Basically you go over and then starve under. If you're 150 lbs. right now and you've been working out, the "cut" you is probably 140, which is probably not your ideal. So you concentrate on building up to 165 and then cut your caloric intake in half. Yes, it will suck for about 3 months. Then it's simply maintenance; go back to normal caloric intake and keep exercising.
posted by Civil_Disobedient at 5:57 PM on April 19, 2010 [1 favorite]


Its all diet. diet diet diet. P90x works not because of the workouts but because of the diet + the workouts.

Also, you probably gained a lot more fat than you think. The whole maximum amount of muscle you can put on in a month idea is rather silly, but if you are gaining weight at a fast clip you are gaining muscle as well as fat, if you hit a 1:1 ratio of lbs muscle gained to lbs fat gained you would be doing very well.

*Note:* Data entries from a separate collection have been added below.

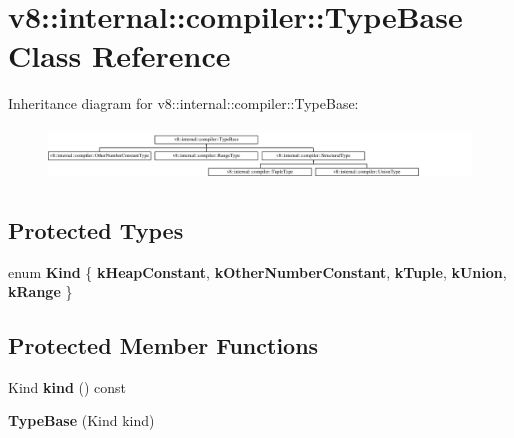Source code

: \hypertarget{classv8_1_1internal_1_1compiler_1_1TypeBase}{}\section{v8\+:\+:internal\+:\+:compiler\+:\+:Type\+Base Class Reference}
\label{classv8_1_1internal_1_1compiler_1_1TypeBase}
Inheritance diagram for v8\+:\+:internal\+:\+:compiler\+:\+:Type\+Base\+:\begin{figure}[H]
\begin{center}
\leavevmode
\includegraphics[height=1.423729cm]{classv8_1_1internal_1_1compiler_1_1TypeBase}
\end{center}
\end{figure}
\subsection*{Protected Types}
\begin{DoxyCompactItemize}
\item 
\mbox{\label{classv8_1_1internal_1_1compiler_1_1TypeBase_a5ead011e7cd273a8618441ef9dc36a6c}} 
enum {\bfseries Kind} \{ \newline
{\bfseries k\+Heap\+Constant}, 
{\bfseries k\+Other\+Number\+Constant}, 
{\bfseries k\+Tuple}, 
{\bfseries k\+Union}, 
\newline
{\bfseries k\+Range}
 \}
\end{DoxyCompactItemize}
\subsection*{Protected Member Functions}
\begin{DoxyCompactItemize}
\item 
\mbox{\label{classv8_1_1internal_1_1compiler_1_1TypeBase_a3e40c4ee0621fa98a400ae61874bfedc}} 
Kind {\bfseries kind} () const
\item 
\mbox{\label{classv8_1_1internal_1_1compiler_1_1TypeBase_a4603aa9be05d0785ca6a1440a9dc6d0c}} 
{\bfseries Type\+Base} (Kind kind)
\end{DoxyCompactItemize}
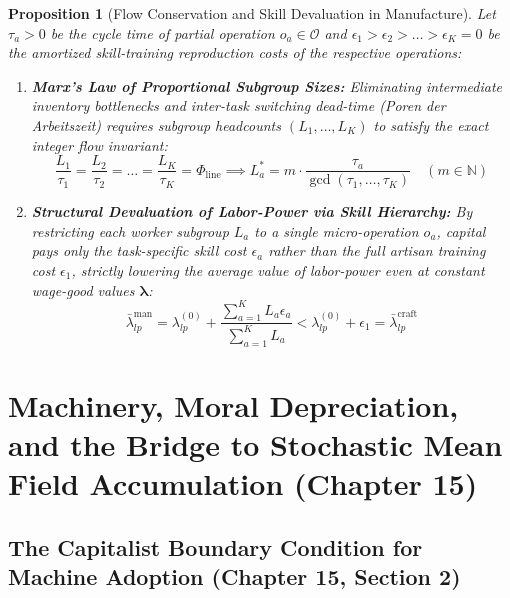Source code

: \documentclass[11pt,a4paper]{article}
\newtheorem{proposition}{Proposition}[section]
\begin{document}
\begin{proposition}[Flow Conservation and Skill Devaluation in Manufacture]
Let $\tau_a > 0$ be the cycle time of partial operation $o_a \in \mathcal{O}$ and $\epsilon_1 > \epsilon_2 > \dots > \epsilon_K = 0$ be the amortized skill-training reproduction costs of the respective operations:
\begin{enumerate}[label=(\arabic*)]
    \item \textbf{Marx's Law of Proportional Subgroup Sizes:} Eliminating intermediate inventory bottlenecks and inter-task switching dead-time (\textit{Poren der Arbeitszeit}) requires subgroup headcounts $(L_1, \dots, L_K)$ to satisfy the exact integer flow invariant:
    \begin{equation}
        \frac{L_1}{\tau_1} = \frac{L_2}{\tau_2} = \dots = \frac{L_K}{\tau_K} = \Phi_{\text{line}} \implies L_a^* = m \cdot \frac{\tau_a}{\gcd(\tau_1, \dots, \tau_K)} \quad (m \in \mathbb{N})
    \end{equation}
    \item \textbf{Structural Devaluation of Labor-Power via Skill Hierarchy:} By restricting each worker subgroup $L_a$ to a single micro-operation $o_a$, capital pays only the task-specific skill cost $\epsilon_a$ rather than the full artisan training cost $\epsilon_1$, strictly lowering the average value of labor-power even at constant wage-good values $\boldsymbol{\lambda}$:
    \begin{equation}
        \bar{\lambda}_{lp}^{\text{man}} = \lambda_{lp}^{(0)} + \frac{\sum_{a=1}^K L_a \epsilon_a}{\sum_{a=1}^K L_a} < \lambda_{lp}^{(0)} + \epsilon_1 = \bar{\lambda}_{lp}^{\text{craft}}
    \end{equation}
\end{enumerate}
\end{proposition}

\section{Machinery, Moral Depreciation, and the Bridge to Stochastic Mean Field Accumulation (Chapter 15)}

\subsection{The Capitalist Boundary Condition for Machine Adoption (Chapter 15, Section 2)}
\end{document}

If you quit your gym membership and start distance running you will get super skinny (look at marathon runner body types). If you want to look like a muscled sprinter look up how they typically work out, short high intensity sprints and lots of weights.
posted by outsider at 5:59 PM on April 19, 2010


body type analysis:

http://grokette.files.wordpress.com/2009/07/marathoner-vs-sprinter-men.jpg
posted by outsider at 6:01 PM on April 19, 2010


While his site seems like (er, is...) a horrible grotesque eMarketing explosion (WARNING!), I've found Tom Venuto's ideas in "Burn the Fat Feed the Muscle" to be very effective. I think a lot of it is known by body builders, and roughly follows some of the advice already listed in this thread, especially that given by ludwig_van and aesacus, and some of it overlaps with i_am_joe's_spleen practices too. But he lays it all out nicely and is straightforward about the fact that it just takes work. I also like that he stays away from promoting dietary supplements and generally is really not about anything gimmicky--he doesn't lie and say it's easy, he's about changing your overall life-long dietary strategies.

Some simple things he says that I like and that I keep in mind when I'm not really trying very hard to keep a good diet (like lately...although I remain in good shape and have relatively low body-fat...but, um, I had some ice cream tonight...):

1) Eat from the "perimeter of the grocery store," not the center aisles (I think Michael Pollan has said something much like this).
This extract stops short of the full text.